Fluent but Unfeeling: The Emotional Blind Spots of Language Models
- URL: http://arxiv.org/abs/2509.09593v1
- Date: Thu, 11 Sep 2025 16:31:13 GMT
- Title: Fluent but Unfeeling: The Emotional Blind Spots of Language Models
- Authors: Bangzhao Shu, Isha Joshi, Melissa Karnaze, Anh C. Pham, Ishita Kakkar, Sindhu Kothe, Arpine Hovasapian, Mai ElSherief,
- Abstract summary: A critical gap remains in evaluating whether Large Language Models (LLMs) align with human emotions at a fine-grained level.<n>We introduce Express, a benchmark dataset curated from Reddit communities featuring 251 fine-grained, self-disclosed emotion labels.<n>Our comprehensive evaluation framework examines predicted emotion terms and decomposes them into eight basic emotions using established emotion theories.

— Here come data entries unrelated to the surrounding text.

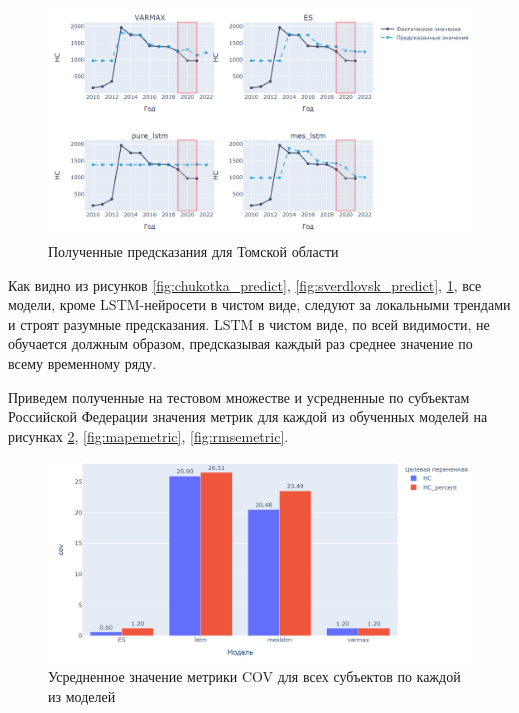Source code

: \begin{figure}[ht]
	\centering
	\includegraphics[width=1\textwidth]{images/tomsk_predict.png}
	\caption{Полученные предсказания для Томской области}
	\label{fig:tomsk_predict}
\end{figure}

Как видно из рисунков \ref{fig:chukotka_predict}, \ref{fig:sverdlovsk_predict}, \ref{fig:tomsk_predict}, все модели, кроме LSTM-нейросети в чистом виде, следуют за локальными трендами и строят разумные предсказания. LSTM в чистом виде, по всей видимости, не обучается должным образом, предсказывая каждый раз среднее значение по всему временному ряду. 

Приведем полученные на тестовом множестве и усредненные по субъектам Российской Федерации значения метрик для каждой из обученных моделей на рисунках \ref{fig:covmetric}, \ref{fig:mapemetric}, \ref{fig:rmsemetric}.

\begin{figure}[th]
	\centering
	\includegraphics[width=1\textwidth]{images/cov_metric}
	\caption{Усредненное значение метрики COV для всех субъектов по каждой из моделей}
	\label{fig:covmetric}
\end{figure}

- Score: 1.248728117157669
- License: http://creativecommons.org/licenses/by/4.0/
- Abstract: The versatility of Large Language Models (LLMs) in natural language understanding has made them increasingly popular in mental health research. While many studies explore LLMs' capabilities in emotion recognition, a critical gap remains in evaluating whether LLMs align with human emotions at a fine-grained level. Existing research typically focuses on classifying emotions into predefined, limited categories, overlooking more nuanced expressions. To address this gap, we introduce EXPRESS, a benchmark dataset curated from Reddit communities featuring 251 fine-grained, self-disclosed emotion labels. Our comprehensive evaluation framework examines predicted emotion terms and decomposes them into eight basic emotions using established emotion theories, enabling a fine-grained comparison. Systematic testing of prevalent LLMs under various prompt settings reveals that accurately predicting emotions that align with human self-disclosed emotions remains challenging. Qualitative analysis further shows that while certain LLMs generate emotion terms consistent with established emotion theories and definitions, they sometimes fail to capture contextual cues as effectively as human self-disclosures. These findings highlight the limitations of LLMs in fine-grained emotion alignment and offer insights for future research aimed at enhancing their contextual understanding.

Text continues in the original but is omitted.